The right transformation are written in David Tong's lectures on string theory on page 13, eq. 1.10. The transformation is $$\delta e(\tau)=\frac{d}{d\tau}\left(\eta(\tau) e(\tau)\right).$$ Could someone show me how this is done and elaborate a little on how one knows how different object transforms?
Answer
I) Passive picture. The einbein $e$ is not an invariant but transforms as
$$ e~=~e^{\prime} \frac{d\tau^{\prime}}{d\tau}\tag{1} $$
under a reparametrization of the world-line (WL) parameter
$$ \tau\longrightarrow \tau^{\prime}=f(\tau).\tag{2} $$
In other words, $\omega:= e \mathrm{d}\tau\in \Gamma(T^{\ast}I) $ is a one-form on the 1-dimensional WL manifold $I$. The particle position
$$ x^{\mu}~=~x^{\prime \mu}\tag{3} $$
is invariant, while the particle velocity transforms as
$$ \dot{x}^{\mu}~=~\dot{x}^{\prime \mu}\frac{d\tau^{\prime}}{d\tau}.\tag{4}$$
These transformation rules (1)-(4) can be seen in many ways. One way is that the action
$$ S~=~\int \! \mathrm{d}\tau ~L , \qquad L~:=~\frac{\dot{x}^2}{2e}-\frac{e m^2}{2},\tag{5}$$
should be invariant under reparametrizations (2).
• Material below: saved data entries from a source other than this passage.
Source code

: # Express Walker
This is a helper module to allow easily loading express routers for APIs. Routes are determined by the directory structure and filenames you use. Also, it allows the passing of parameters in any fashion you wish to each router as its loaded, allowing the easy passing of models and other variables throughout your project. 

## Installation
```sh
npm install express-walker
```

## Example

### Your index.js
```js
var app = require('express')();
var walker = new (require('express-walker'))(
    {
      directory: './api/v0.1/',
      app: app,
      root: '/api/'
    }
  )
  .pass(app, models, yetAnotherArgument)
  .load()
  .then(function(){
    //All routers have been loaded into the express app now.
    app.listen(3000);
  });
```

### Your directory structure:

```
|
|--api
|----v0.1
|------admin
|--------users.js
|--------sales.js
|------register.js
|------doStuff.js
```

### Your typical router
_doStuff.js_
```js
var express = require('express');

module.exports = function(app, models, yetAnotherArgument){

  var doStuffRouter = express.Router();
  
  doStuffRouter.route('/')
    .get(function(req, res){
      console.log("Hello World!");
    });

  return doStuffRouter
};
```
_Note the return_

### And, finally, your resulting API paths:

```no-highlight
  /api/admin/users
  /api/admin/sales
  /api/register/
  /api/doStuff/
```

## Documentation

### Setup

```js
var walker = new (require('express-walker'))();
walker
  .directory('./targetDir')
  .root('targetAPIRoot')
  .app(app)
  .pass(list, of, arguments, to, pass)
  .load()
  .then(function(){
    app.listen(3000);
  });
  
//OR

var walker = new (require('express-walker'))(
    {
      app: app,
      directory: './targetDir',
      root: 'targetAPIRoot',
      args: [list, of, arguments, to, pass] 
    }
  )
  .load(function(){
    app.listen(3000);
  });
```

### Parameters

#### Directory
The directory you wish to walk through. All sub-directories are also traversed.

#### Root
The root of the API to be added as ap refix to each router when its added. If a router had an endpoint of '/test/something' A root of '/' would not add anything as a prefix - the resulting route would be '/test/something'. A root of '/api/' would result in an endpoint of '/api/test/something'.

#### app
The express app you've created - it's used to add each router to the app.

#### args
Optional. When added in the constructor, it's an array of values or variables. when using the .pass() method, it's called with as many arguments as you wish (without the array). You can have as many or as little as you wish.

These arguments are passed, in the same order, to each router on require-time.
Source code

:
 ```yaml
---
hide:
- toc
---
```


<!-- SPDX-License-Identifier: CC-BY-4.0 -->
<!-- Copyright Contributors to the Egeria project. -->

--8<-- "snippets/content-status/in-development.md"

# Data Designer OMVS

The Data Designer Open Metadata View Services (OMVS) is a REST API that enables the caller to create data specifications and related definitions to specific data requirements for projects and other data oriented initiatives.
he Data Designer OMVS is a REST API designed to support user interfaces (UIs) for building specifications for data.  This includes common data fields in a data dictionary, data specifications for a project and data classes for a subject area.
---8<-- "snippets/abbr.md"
See also this related Phys.SE post.
II) Active picture. From the perspective of the 1-dimensional WL manifold $I$, the infinitesimal transformation $\delta$ can e.g. be encoded via Lie derivatives ${\cal L}_Y$ wrt. a vector field
$$ Y ~=~\eta \frac{d}{d\tau}~\in~ \Gamma(TI)\tag{6} $$
on the 1-dimensional WL manifold $I$. The Lie derivatives are
$$ {\cal L}_Y x^{\mu}~=~Y[x^{\mu}]~=~\eta \frac{dx^{\mu}}{d\tau},\tag{7} $$
$$ ({\cal L}_Ye)\mathrm{d}\tau~:=~{\cal L}_Y\omega ~=~\{\mathrm{d}, i_Y\}\omega~=~\mathrm{d}i_Y\omega $$ $$ ~=~\mathrm{d}(i_Y\omega)~=~\mathrm{d}(\eta e) ~=~\mathrm{d}\tau\frac{d}{d\tau}(\eta e),\tag{8} $$
and hence
$$ {\cal L}_Ye ~\stackrel{(8)}{=}~\frac{d}{d\tau}(\eta e).\tag{9} $$
Formula (6), (7) and (9) correspond to eq. (1.10) in Ref. 1 $$ \tag{1.10} \tau\to \tilde{\tau}=\tau-\eta, \qquad \delta x^{\mu}~=~\eta\frac{d x^{\mu}}{d\tau}, \qquad \delta e ~=~\frac{d}{d\tau}(\eta e), $$ respectively.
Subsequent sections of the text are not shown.